Because the association represents, and is financed by, more than 2,000 competitive companies, including Sony and Toshiba, Apple and Microsoft, Best Buy and Circuit City, it treads carefully in such areas as recommendations.
But its consumer Web sites — www.myCEknowhow.com, www.CEAconnectionsguide.com and www.antennaweb.org — are all good starting points as sources of information for those considering buying a new TV, especially an HDTV.
“For most consumers buying their first HDTV, there’s a lot of choices out there,” said Joe Bates, CEA’s director of research.
“That’s a positive aspect in one respect, and challenging in another. Consumers really need to do their research. And, what we have found is that more and more of them are doing so.”
Greg Belloni, a Sony spokesman, said that “initially, the electronics industry did a bad job” explaining HDTV to consumers.
“There is still a little bit of confusion, but it has gotten markedly better,” he said.
“We’re doing a better job now of explaining to retailers, and manufacturers are taking it on themselves to give the public an idea of how to buy an HDTV.”
In the last year, he said, Sony sent its representatives to electronics retailers around the country to give “HD test drive” presentations to sales reps to help them be better informed about high-definition TV.
“The message is getting out there that you need more than the HDTV to get HDTV,” he said.
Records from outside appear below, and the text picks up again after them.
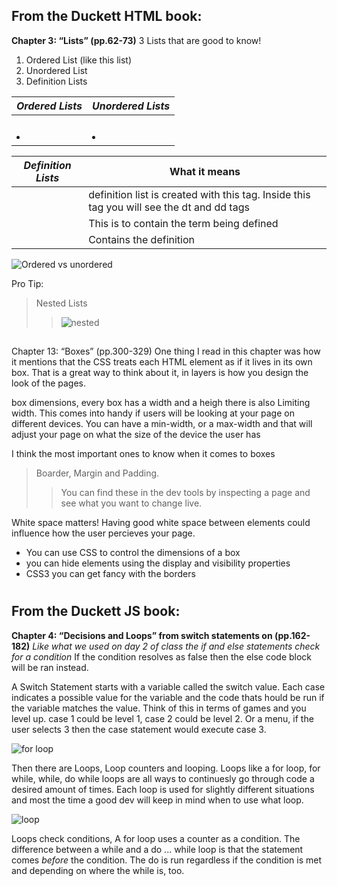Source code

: ## From the Duckett HTML book:

**Chapter 3: “Lists” (pp.62-73)**
3 Lists that are good to know!
1. Ordered List (like this list)
2. Unordered List
3. Definition Lists

*Ordered Lists* | *Unordered Lists*
---------- | -------------
<ol> | <ul>  
<li> | <li>  

*Definition Lists* | What it means  
-------- | --------  
<dl> |  definition list is created with this tag. Inside this tag you will see the dt and dd tags  
<dt> | This is to contain the term being defined  
<dd>  | Contains the definition  


![Ordered vs unordered](/uploads/media/default/0001/01/f79ee5dc2b2caadbea97e73eab152db65e868539.png)

Pro Tip:
> Nested Lists
>> ![nested](https://s3.amazonaws.com/webucator-how-tos/419.png)


## 
Chapter 13: “Boxes” (pp.300-329)
 One thing I read in this chapter was how it mentions that the CSS treats each HTML element as if it lives in its own box. That is a great way to think about it, in layers is how you design the look of the pages.

 box dimensions, every box has a width and a heigh
 there is also Limiting width. This comes into handy if users will be looking at your page on different devices. You can have a min-width, or a max-width and that will adjust your page on what the size of the device the user has

 I think the most important ones to know when it comes to boxes
 > Boarder, Margin and Padding.
 >> You can find these in the dev tools by inspecting a page and see what you want to change live.

 White space matters! Having good white space between elements could influence how the user percieves your page.

 - You can use CSS to control the dimensions of a box
 - you can hide elements using the display and visibility properties
 - CSS3 you can get fancy with the borders






# 

## From the Duckett JS book:

**Chapter 4: “Decisions and Loops” from switch statements on (pp.162-182)**
*Like what we used on day 2 of class the if and else statements check for a condition*
If the condition resolves as false then the else code block will be ran instead.

A Switch Statement starts with a variable called the switch value. Each case indicates a possible value for the variable and the code thats hould be run if the variable matches the value. Think of this in terms of games and you level up. case 1 could be level 1, case 2 could be level 2. Or a menu, if the user selects 3 then the case statement would execute case 3. 

![for loop](https://cdn.tutsplus.com/net/uploads/legacy/216_dom/img/for_loop.png)

Then there are Loops, Loop counters and looping.
Loops like a for loop, for while, while, do while loops are all ways to continuesly go through code a desired amount of times. Each loop is used for slightly different situations and most the time a good dev will keep in mind when to use what loop. 

![loop](https://i.ytimg.com/vi/E3WuOTyN0eQ/maxresdefault.jpg)

Loops check conditions, A for loop uses a counter as a condition. 
The difference between a while and a do ... while loop is that the statement comes *before* the condition. The do is run regardless if the condition is met and depending on where the while is, too.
Dan Schinasi, HDTV product planning manager for Samsung, said the company is making sure it prints detailed information “on the box and the owners’ manuals, and even bigger on the TVs themselves.”
The Consumer Electronics Association estimates sales of 20.7 million HDTV sets in 2007, up from 17.3 million in 2006, 8.8 million in 2005 and 6 million in 2004.
One reason for the increase is that prices for the sets have fallen dramatically.
One major electronics retailer recently advertised a $2,100, 50-inch, plasma HDTV on sale for $1,500, Two years ago, that set would have been at least $1,000 more.
Schinasi, of Samsung, believes the biggest issue for consumers buying a new TV is not about HDTV, but which television technology to choose, such as plasma, LCD, DLP, LCoS or CRT. Yes, CRT (cathode ray tube), which was TV as most of us knew it until the past decade.
“They still exist, and are very affordable,” Schniasi said of CRT sets.
“$599 gets you a high-definition, 30-inch CRT set. It’s a price point that’s very favorable.”
For now, consumers have to wade through several checklists to make sure they’re getting high-definition TV. It’s not as simple as turning on the set.
“It will get to the point where you can just plug in HDTV without special equipment,” said Cripps of HDTV Magazine.
But it’s not there yet.
“I think the industry certainly understands that ‘plug-and-play’ is where we need to be,” he said.